SII affirme que de grosses commandes de doses du vaccin AstraZeneca destinées pour approvisionner le marché à l’exportation et à l’interne dans des régions en Inde comme au Népal ont été suspendues ou retardées de plusieurs semaines. Le gouvernement indien a vacciné plus de 39 millions de personnes et vise à administrer 600 millions de doses en sept mois, soit environ 85 millions de doses par mois d’où l’une des causes du retard de livraisons des vaccins. Le Maroc, le Brésil, l’Arabie Saoudite voire même le Royaume-Uni entre autres sont les principales victimes de cette difficulté d’approvisionnement.

Le directeur général, Adar Poonawalla du SII – qui produit les vaccins Novavax et AstraZeneca – avait, au début du mois de mars, attribué cette situation aux interdictions d’exportation américaines sur des articles spécifiques (sacs, filtres spécialisés, culture cellulaire, tubes à usage unique et des produits chimiques spécialisés en provenance des États-Unis …), nécessaires à la fabrication de vaccins. Pourtant les sociétés pharmaceutiques indiennes avaient accéléré leur production en ajoutant de nouvelles installations ou en convertissant des lignes de production existantes, à la fois pour répondre à la demande intérieure et aux besoins mondiaux en matière d’approvisionnement.
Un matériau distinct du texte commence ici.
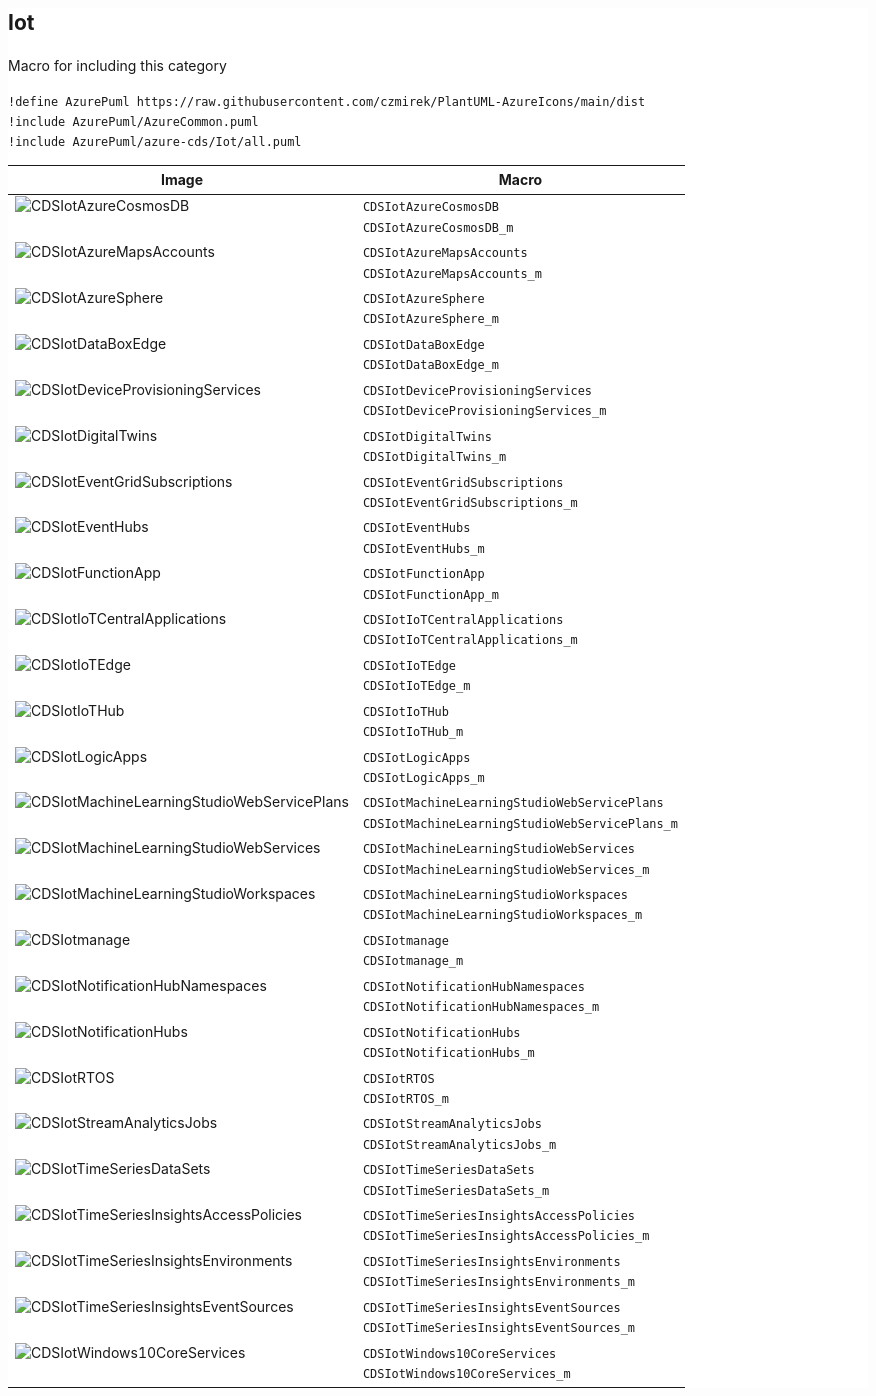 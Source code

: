 
## Iot

Macro for including this category
```
!define AzurePuml https://raw.githubusercontent.com/czmirek/PlantUML-AzureIcons/main/dist
!include AzurePuml/AzureCommon.puml
!include AzurePuml/azure-cds/Iot/all.puml
```
Image | Macro
| --- | ---
![CDSIotAzureCosmosDB](Iot/CDSIotAzureCosmosDB_tbg.png) | `CDSIotAzureCosmosDB`<br>`CDSIotAzureCosmosDB_m` |
![CDSIotAzureMapsAccounts](Iot/CDSIotAzureMapsAccounts_tbg.png) | `CDSIotAzureMapsAccounts`<br>`CDSIotAzureMapsAccounts_m` |
![CDSIotAzureSphere](Iot/CDSIotAzureSphere_tbg.png) | `CDSIotAzureSphere`<br>`CDSIotAzureSphere_m` |
![CDSIotDataBoxEdge](Iot/CDSIotDataBoxEdge_tbg.png) | `CDSIotDataBoxEdge`<br>`CDSIotDataBoxEdge_m` |
![CDSIotDeviceProvisioningServices](Iot/CDSIotDeviceProvisioningServices_tbg.png) | `CDSIotDeviceProvisioningServices`<br>`CDSIotDeviceProvisioningServices_m` |
![CDSIotDigitalTwins](Iot/CDSIotDigitalTwins_tbg.png) | `CDSIotDigitalTwins`<br>`CDSIotDigitalTwins_m` |
![CDSIotEventGridSubscriptions](Iot/CDSIotEventGridSubscriptions_tbg.png) | `CDSIotEventGridSubscriptions`<br>`CDSIotEventGridSubscriptions_m` |
![CDSIotEventHubs](Iot/CDSIotEventHubs_tbg.png) | `CDSIotEventHubs`<br>`CDSIotEventHubs_m` |
![CDSIotFunctionApp](Iot/CDSIotFunctionApp_tbg.png) | `CDSIotFunctionApp`<br>`CDSIotFunctionApp_m` |
![CDSIotIoTCentralApplications](Iot/CDSIotIoTCentralApplications_tbg.png) | `CDSIotIoTCentralApplications`<br>`CDSIotIoTCentralApplications_m` |
![CDSIotIoTEdge](Iot/CDSIotIoTEdge_tbg.png) | `CDSIotIoTEdge`<br>`CDSIotIoTEdge_m` |
![CDSIotIoTHub](Iot/CDSIotIoTHub_tbg.png) | `CDSIotIoTHub`<br>`CDSIotIoTHub_m` |
![CDSIotLogicApps](Iot/CDSIotLogicApps_tbg.png) | `CDSIotLogicApps`<br>`CDSIotLogicApps_m` |
![CDSIotMachineLearningStudioWebServicePlans](Iot/CDSIotMachineLearningStudioWebServicePlans_tbg.png) | `CDSIotMachineLearningStudioWebServicePlans`<br>`CDSIotMachineLearningStudioWebServicePlans_m` |
![CDSIotMachineLearningStudioWebServices](Iot/CDSIotMachineLearningStudioWebServices_tbg.png) | `CDSIotMachineLearningStudioWebServices`<br>`CDSIotMachineLearningStudioWebServices_m` |
![CDSIotMachineLearningStudioWorkspaces](Iot/CDSIotMachineLearningStudioWorkspaces_tbg.png) | `CDSIotMachineLearningStudioWorkspaces`<br>`CDSIotMachineLearningStudioWorkspaces_m` |
![CDSIotmanage](Iot/CDSIotmanage_tbg.png) | `CDSIotmanage`<br>`CDSIotmanage_m` |
![CDSIotNotificationHubNamespaces](Iot/CDSIotNotificationHubNamespaces_tbg.png) | `CDSIotNotificationHubNamespaces`<br>`CDSIotNotificationHubNamespaces_m` |
![CDSIotNotificationHubs](Iot/CDSIotNotificationHubs_tbg.png) | `CDSIotNotificationHubs`<br>`CDSIotNotificationHubs_m` |
![CDSIotRTOS](Iot/CDSIotRTOS_tbg.png) | `CDSIotRTOS`<br>`CDSIotRTOS_m` |
![CDSIotStreamAnalyticsJobs](Iot/CDSIotStreamAnalyticsJobs_tbg.png) | `CDSIotStreamAnalyticsJobs`<br>`CDSIotStreamAnalyticsJobs_m` |
![CDSIotTimeSeriesDataSets](Iot/CDSIotTimeSeriesDataSets_tbg.png) | `CDSIotTimeSeriesDataSets`<br>`CDSIotTimeSeriesDataSets_m` |
![CDSIotTimeSeriesInsightsAccessPolicies](Iot/CDSIotTimeSeriesInsightsAccessPolicies_tbg.png) | `CDSIotTimeSeriesInsightsAccessPolicies`<br>`CDSIotTimeSeriesInsightsAccessPolicies_m` |
![CDSIotTimeSeriesInsightsEnvironments](Iot/CDSIotTimeSeriesInsightsEnvironments_tbg.png) | `CDSIotTimeSeriesInsightsEnvironments`<br>`CDSIotTimeSeriesInsightsEnvironments_m` |
![CDSIotTimeSeriesInsightsEventSources](Iot/CDSIotTimeSeriesInsightsEventSources_tbg.png) | `CDSIotTimeSeriesInsightsEventSources`<br>`CDSIotTimeSeriesInsightsEventSources_m` |
![CDSIotWindows10CoreServices](Iot/CDSIotWindows10CoreServices_tbg.png) | `CDSIotWindows10CoreServices`<br>`CDSIotWindows10CoreServices_m` |
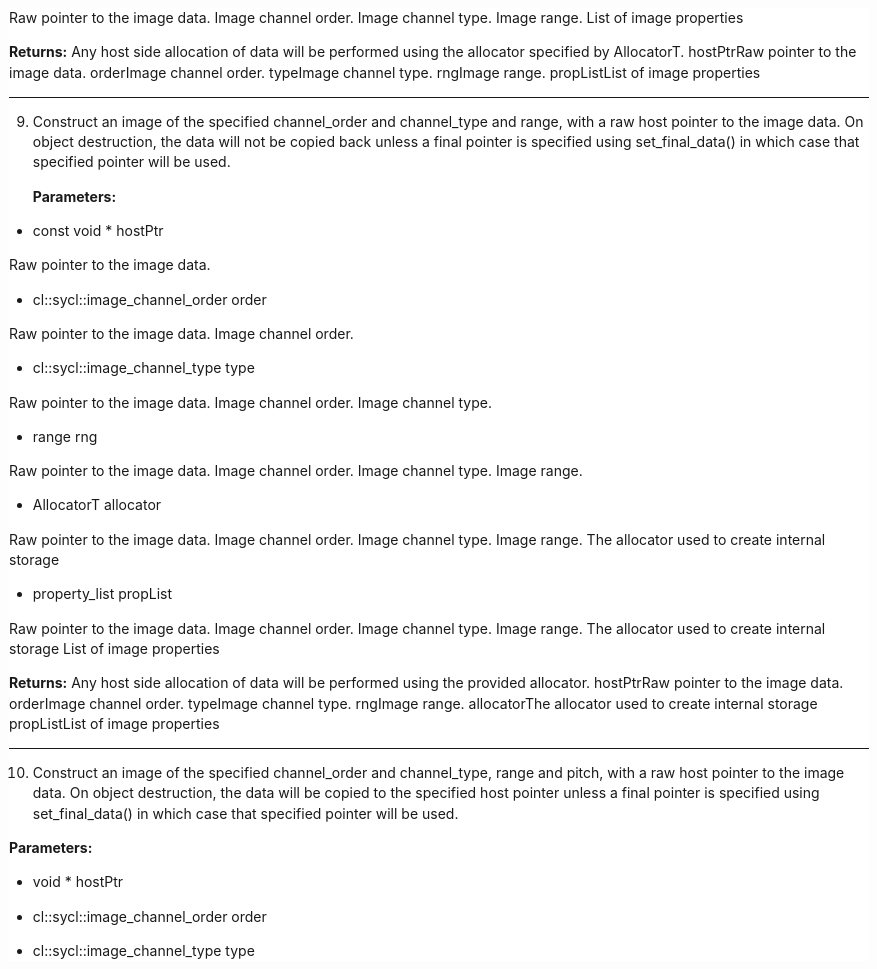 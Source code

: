    Raw pointer to the image data. Image channel order. Image channel type. Image range. List of image properties 

   **Returns:** Any host side allocation of data will be performed using the allocator specified by AllocatorT. hostPtrRaw pointer to the image data. orderImage channel order. typeImage channel type. rngImage range. propListList of image properties 

---

9. Construct an image of the specified channel_order and channel_type and range, with a raw host pointer to the image data. On object destruction, the data will not be copied back unless a final pointer is specified using set_final_data() in which case that specified pointer will be used. 

   **Parameters:**

  * const void * hostPtr

   Raw pointer to the image data. 

  * cl::sycl::image_channel_order order

   Raw pointer to the image data. Image channel order. 

  * cl::sycl::image_channel_type type

   Raw pointer to the image data. Image channel order. Image channel type. 

  * range rng

   Raw pointer to the image data. Image channel order. Image channel type. Image range. 

  * AllocatorT allocator

   Raw pointer to the image data. Image channel order. Image channel type. Image range. The allocator used to create internal storage 

  * property_list propList

   Raw pointer to the image data. Image channel order. Image channel type. Image range. The allocator used to create internal storage List of image properties 

   **Returns:** Any host side allocation of data will be performed using the provided allocator. hostPtrRaw pointer to the image data. orderImage channel order. typeImage channel type. rngImage range. allocatorThe allocator used to create internal storage propListList of image properties 

---

10. Construct an image of the specified channel_order and channel_type, range and pitch, with a raw host pointer to the image data. On object destruction, the data will be copied to the specified host pointer unless a final pointer is specified using set_final_data() in which case that specified pointer will be used. 

   **Parameters:**

  * void * hostPtr

   

  * cl::sycl::image_channel_order order

   

  * cl::sycl::image_channel_type type
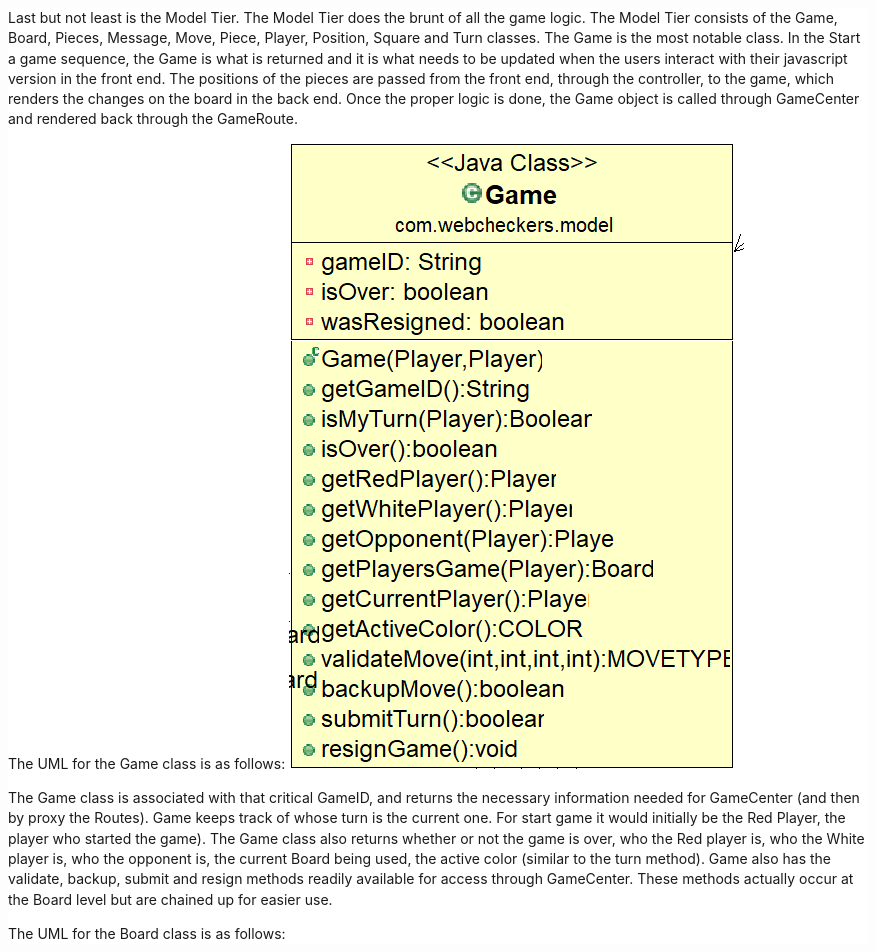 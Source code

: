 Last but not least is the Model Tier. The Model Tier does the brunt of all the game logic. The Model Tier consists of the Game, Board, Pieces, Message, Move, Piece, Player, Position, Square and Turn classes. The Game is the most notable class. In the Start a game sequence, the Game is what is returned and it is what needs to be updated when the users interact with their javascript version in the front end. The positions of the pieces are passed from the front end, through the controller, to the game, which renders the changes on the board in the back end. Once the proper logic is done, the Game object is called through GameCenter and rendered back through the GameRoute. 

The UML for the Game class is as follows:
![UML for PlayerLobby](Game.png)

The Game class is associated with that critical GameID, and returns the necessary information needed for GameCenter (and then by proxy the Routes). Game keeps track of whose turn is the current one. For start game it would initially be the Red Player, the player who started the game). The Game class also returns whether or not the game is over, who the Red player is, who the White player is, who the opponent is, the current Board being used, the active color (similar to the turn method). Game also has the validate, backup, submit and resign methods readily available for access through GameCenter. These methods actually occur at the Board level but are chained up for easier use.

The UML for the Board class is as follows: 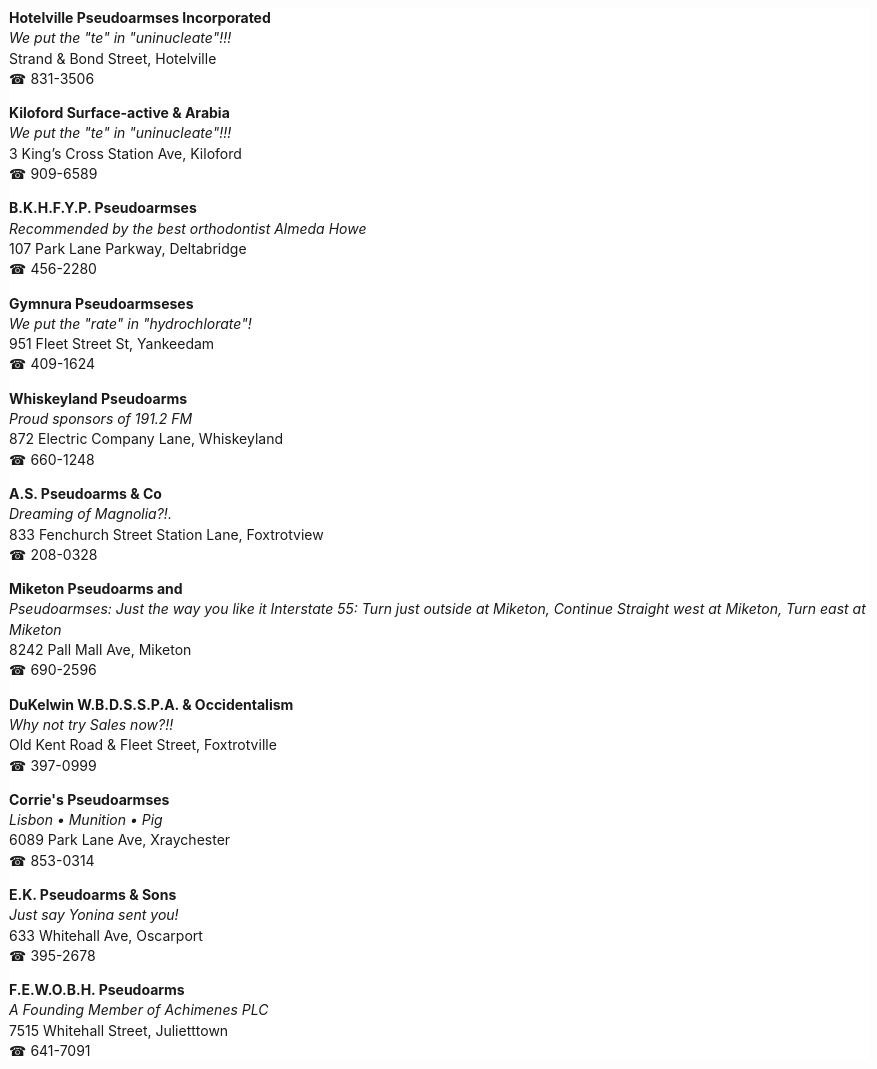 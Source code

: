 **Hotelville Pseudoarmses Incorporated**  
_We put the "te" in "uninucleate"!!!_  
Strand & Bond Street, Hotelville  
☎ 831-3506

**Kiloford Surface-active & Arabia**  
_We put the "te" in "uninucleate"!!!_  
3 King’s Cross Station Ave, Kiloford  
☎ 909-6589

**B.K.H.F.Y.P. Pseudoarmses**  
_Recommended by the best orthodontist Almeda Howe_  
107 Park Lane Parkway, Deltabridge  
☎ 456-2280

**Gymnura Pseudoarmseses**  
_We put the "rate" in "hydrochlorate"!_  
951 Fleet Street St, Yankeedam  
☎ 409-1624

**Whiskeyland Pseudoarms**  
_Proud sponsors of 191.2 FM_  
872 Electric Company Lane, Whiskeyland  
☎ 660-1248

**A.S. Pseudoarms & Co**  
_Dreaming of Magnolia?!._  
833 Fenchurch Street Station Lane, Foxtrotview  
☎ 208-0328

**Miketon Pseudoarms and**  
_Pseudoarmses: Just the way you like it 
Interstate 55: Turn just outside at Miketon, Continue Straight west at Miketon, Turn east at Miketon_  
8242 Pall Mall Ave, Miketon  
☎ 690-2596

**DuKelwin W.B.D.S.S.P.A. & Occidentalism**  
_Why not try Sales now?!!_  
Old Kent Road & Fleet Street, Foxtrotville  
☎ 397-0999

**Corrie's Pseudoarmses**  
_Lisbon • Munition • Pig_  
6089 Park Lane Ave, Xraychester  
☎ 853-0314

**E.K. Pseudoarms & Sons**  
_Just say Yonina sent you!_  
633 Whitehall Ave, Oscarport  
☎ 395-2678

**F.E.W.O.B.H. Pseudoarms**  
_A Founding Member of Achimenes PLC_  
7515 Whitehall Street, Julietttown  
☎ 641-7091
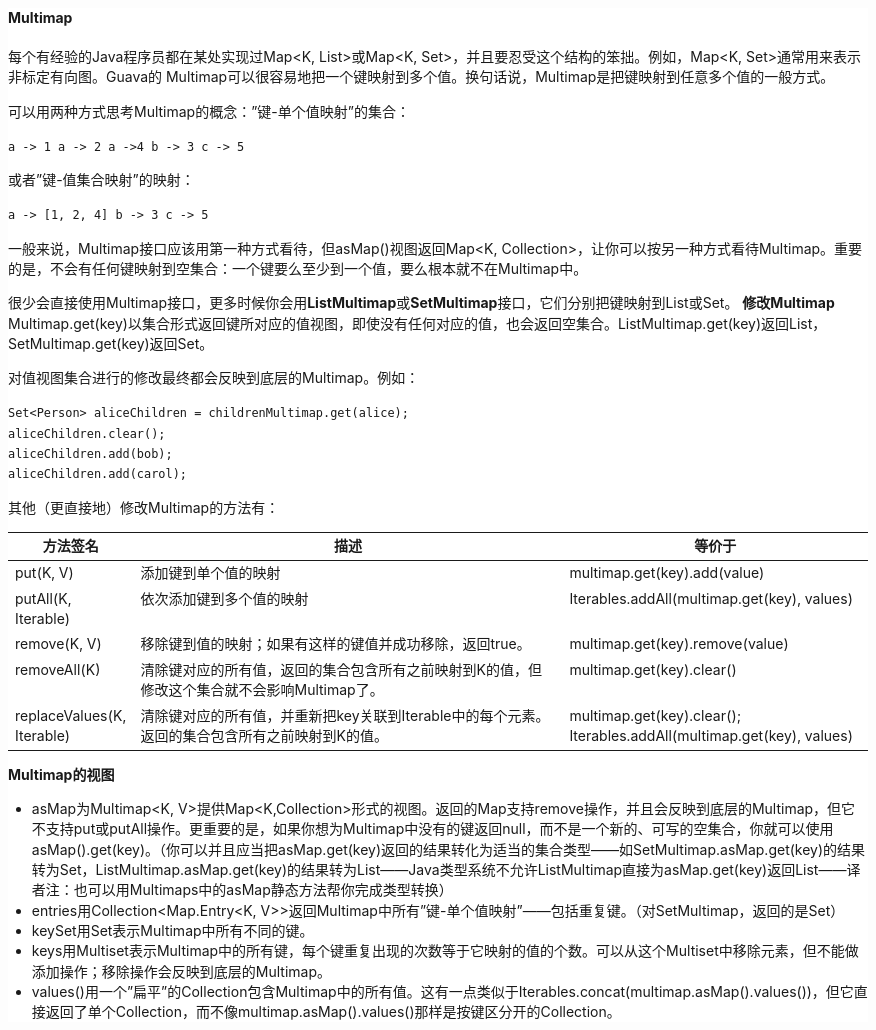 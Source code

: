 
#### Multimap
每个有经验的Java程序员都在某处实现过Map<K, List<V>>或Map<K, Set<V>>，并且要忍受这个结构的笨拙。例如，Map<K, Set<V>>通常用来表示非标定有向图。Guava的 Multimap可以很容易地把一个键映射到多个值。换句话说，Multimap是把键映射到任意多个值的一般方式。

可以用两种方式思考Multimap的概念：”键-单个值映射”的集合：

```
a -> 1 a -> 2 a ->4 b -> 3 c -> 5
```

或者”键-值集合映射”的映射：

```
a -> [1, 2, 4] b -> 3 c -> 5
```

一般来说，Multimap接口应该用第一种方式看待，但asMap()视图返回Map<K, Collection<V>>，让你可以按另一种方式看待Multimap。重要的是，不会有任何键映射到空集合：一个键要么至少到一个值，要么根本就不在Multimap中。

很少会直接使用Multimap接口，更多时候你会用**ListMultimap**或**SetMultimap**接口，它们分别把键映射到List或Set。
**修改Multimap**  
Multimap.get(key)以集合形式返回键所对应的值视图，即使没有任何对应的值，也会返回空集合。ListMultimap.get(key)返回List，SetMultimap.get(key)返回Set。

对值视图集合进行的修改最终都会反映到底层的Multimap。例如：


```
Set<Person> aliceChildren = childrenMultimap.get(alice);
aliceChildren.clear();
aliceChildren.add(bob);
aliceChildren.add(carol);
```

其他（更直接地）修改Multimap的方法有：

|方法签名|	描述|	等价于|
|---|---|---|
put(K, V)|	添加键到单个值的映射|	multimap.get(key).add(value)
putAll(K, Iterable<V>)|	依次添加键到多个值的映射|	Iterables.addAll(multimap.get(key), values)
remove(K, V)|	移除键到值的映射；如果有这样的键值并成功移除，返回true。|	multimap.get(key).remove(value)
removeAll(K)|	清除键对应的所有值，返回的集合包含所有之前映射到K的值，但修改这个集合就不会影响Multimap了。|	multimap.get(key).clear()
replaceValues(K, Iterable<V>)|	清除键对应的所有值，并重新把key关联到Iterable中的每个元素。返回的集合包含所有之前映射到K的值。|	multimap.get(key).clear(); Iterables.addAll(multimap.get(key), values)

**Multimap的视图**  
- asMap为Multimap<K, V>提供Map<K,Collection<V>>形式的视图。返回的Map支持remove操作，并且会反映到底层的Multimap，但它不支持put或putAll操作。更重要的是，如果你想为Multimap中没有的键返回null，而不是一个新的、可写的空集合，你就可以使用asMap().get(key)。（你可以并且应当把asMap.get(key)返回的结果转化为适当的集合类型——如SetMultimap.asMap.get(key)的结果转为Set，ListMultimap.asMap.get(key)的结果转为List——Java类型系统不允许ListMultimap直接为asMap.get(key)返回List——译者注：也可以用Multimaps中的asMap静态方法帮你完成类型转换）
- entries用Collection<Map.Entry<K, V>>返回Multimap中所有”键-单个值映射”——包括重复键。（对SetMultimap，返回的是Set）
- keySet用Set表示Multimap中所有不同的键。
- keys用Multiset表示Multimap中的所有键，每个键重复出现的次数等于它映射的值的个数。可以从这个Multiset中移除元素，但不能做添加操作；移除操作会反映到底层的Multimap。
- values()用一个”扁平”的Collection<V>包含Multimap中的所有值。这有一点类似于Iterables.concat(multimap.asMap().values())，但它直接返回了单个Collection，而不像multimap.asMap().values()那样是按键区分开的Collection。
Le Serum Institute avait même déclaré en janvier qu’il pourrait à ce stade produire entre 60 et 70 millions de doses de vaccin par mois et devrait aller jusqu’à 100 millions de doses à la mi-avril/mai. Ce qui n’est plus le cas aujourd’hui.

En connaissance de cause de cette situation, le Maroc devant le retard des livraisons du vaccin AstraZeneca fabriqué par SII, mais également du vaccin chinois Sinopharm, avait cherché d’autres alternatives. Il avait signé notamment un contrat pour un million de doses de Sputnik V, un vaccin ayant fait ses preuves en Russie et à l’étranger mais qui présentait le hic de la conservation (-18°) ce qui n’est pas le cas ni d’AstraZeneca ou du vaccin chinois Sinopharm.

Mais le Maroc ne s’en tient pas qu’à cela, il explore d’autres possibilités pour mener à bien sa campagne de vaccination , y compris celle de solliciter l’AstraZeneca fabriqué sous d’autres cieux en Russie ou au Royaume-Uni par exemple tant il est vrai que de nouvelles livraisons sont indispensables. Mais force est de constater qu’il sera de plus en plus difficile de se faire fournir dans le marché du vaccin par ces temps où la demande mondiale dépasse et de loin l’offre.

En attendant la régularisation de cette situation et une éventuelle fluidité d’approvisionnement, nos responsables devront cavaler dur pour alimenter la demande marocaine dont la vaccination semble s’être arrêtée à la tranche d’âge des soixante ans et plus.

Il se murmure même, devant l’éventualité d’une pénurie que l’on se soit abstenu pour l’heure de permettre des rendez-vous dans le système de réservation national pour avril, avec l’option stricte de ne pas prendre de réservation pour les moins de 50 ans qui devraient patienter un peu plus que le mois sacré de Ramadan. Mais si l’Inde a encore le courage d’avouer son inaptitude à livrer ses clients, ce n’est pas le cas de la Chine qui nous fournit le vaccin Sinopharm au compte-gouttes bien sournoisement.

Le Maroc avait signé un accord de coopération avec le laboratoire chinois Sinopharm, le 20 août dernier et normalement aurait dû recevoir selon le deal 10 millions de doses avant fin décembre 2021. On en est bien loin trois mois plus tard.

Le gouvernement marocain avait annoncé avoir commandé 65 millions de doses des vaccins chinois Sinopharm (40 millions) et britannique AstraZeneca (25 millions) de quoi cibler au total au moins 25 millions de personnes pour atteindre l’immunité collective. Tous ces efforts risquent de se voir anéantir par des défaut de livraisons.